Social media is the latest tool in real estate agents’ tool belt, one that was virtually unheard of until only a few years ago. In order to stand out in troubled and oversaturated markets, real estate agents and brokers in growing numbers are fixing up their Facebook pages, tweeting marketing news tidbits, launching blogs and posting property tours on YouTube.

An estimated 84 percent of agents and brokers are using social media for business purposes, according to the National Association of Realtors’ annual technology survey released in October. That number compares with 67 percent of agents and brokers who said they were not using social media in 2008.

Real estate professionals are seeing the need to make social media an integral part of their strategies as more homebuyers and sellers are turning to the Internet as the first stop in their process. The National Association of Realtors estimates 90 percent of homebuyers start their search online before contacting an agent, a dramatic increase from 2 percent in 1995.

Nolf started his venture into social media about five years ago with the original social network, MySpace. His company eventually moved away from MySpace and onto Facebook and has gained more than 350 fans. The Nolf Group page includes links to staff members’ personal pages, photos of company events and integrates the company’s blog, where weekly posts range from community events to the latest market statistics.

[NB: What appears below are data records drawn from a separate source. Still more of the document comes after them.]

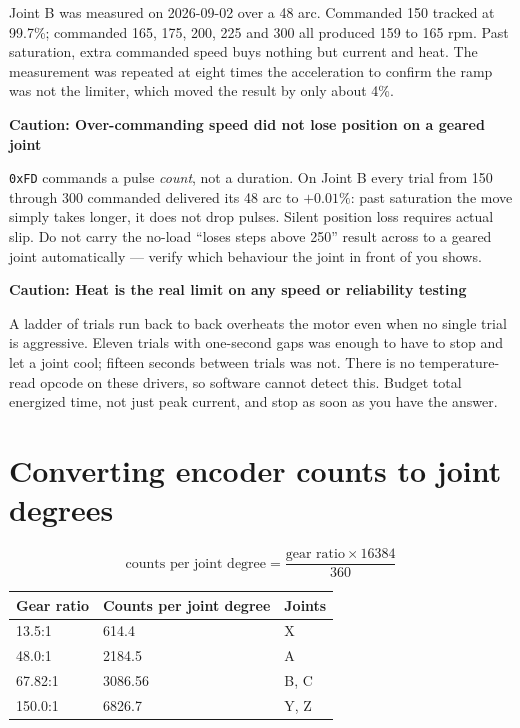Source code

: \documentclass[11pt,letterpaper]{article}
\newenvironment{caution}[1]{%
    \par\addvspace{8pt}%
    \noindent{\color{cautionred}\rule{\linewidth}{0.8pt}}\par\vspace{2pt}
    \noindent\textbf{\color{cautionred}Caution: #1}\par\vspace{2pt}
}{%
    \par\vspace{2pt}\noindent{\color{cautionred}\rule{\linewidth}{0.4pt}}%
    \par\addvspace{8pt}%
}
\begin{document}
Joint B was measured on 2026-09-02 over a 48\textdegree{} arc. Commanded 150 tracked
at 99.7\%; commanded 165, 175, 200, 225 and 300 all produced 159 to 165 rpm. Past
saturation, extra commanded speed buys nothing but current and heat. The measurement
was repeated at eight times the acceleration to confirm the ramp was not the limiter,
which moved the result by only about 4\%.

\begin{caution}{Over-commanding speed did not lose position on a geared joint}
\texttt{0xFD} commands a pulse \emph{count}, not a duration. On Joint B every trial
from 150 through 300 commanded delivered its 48\textdegree{} arc to $+0.01\%$: past
saturation the move simply takes longer, it does not drop pulses. Silent position
loss requires actual slip. Do not carry the no-load ``loses steps above 250'' result
across to a geared joint automatically --- verify which behaviour the joint in front
of you shows.
\end{caution}

\begin{caution}{Heat is the real limit on any speed or reliability testing}
A ladder of trials run back to back overheats the motor even when no single trial is
aggressive. Eleven trials with one-second gaps was enough to have to stop and let a
joint cool; fifteen seconds between trials was not. There is no temperature-read
opcode on these drivers, so software cannot detect this. Budget total energized time,
not just peak current, and stop as soon as you have the answer.
\end{caution}

\section{Converting encoder counts to joint degrees}

\[
\text{counts per joint degree} = \frac{\text{gear ratio} \times 16384}{360}
\]

\begin{center}
\begin{tabular}{lll}
\toprule
\textbf{Gear ratio} & \textbf{Counts per joint degree} & \textbf{Joints} \\ \midrule
13.5:1  & 614.4   & X \\
48.0:1  & 2184.5  & A \\
67.82:1 & 3086.56 & B, C \\
150.0:1 & 6826.7  & Y, Z \\
\bottomrule
\end{tabular}
\end{center}
\end{document}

In the social media discovery process, real estate companies have realized that there is a fine line between spamming fans and followers with information and informing potential buyers. Social media is, after all, about being social.

“Our page kind of has a more personal, warm fuzzy feeling. When you’re constantly saying, ‘Here are our listings,’ people want to turn it off. We tried it and it wasn’t beneficial for us,” Nolf said.

Nolf knows buyers and sellers aren’t coming to Facebook and Twitter to find property listings, but rather visiting company and personal pages to learn more about their agents. It’s also another place to send referrals, which Nolf said is a big chunk of their business.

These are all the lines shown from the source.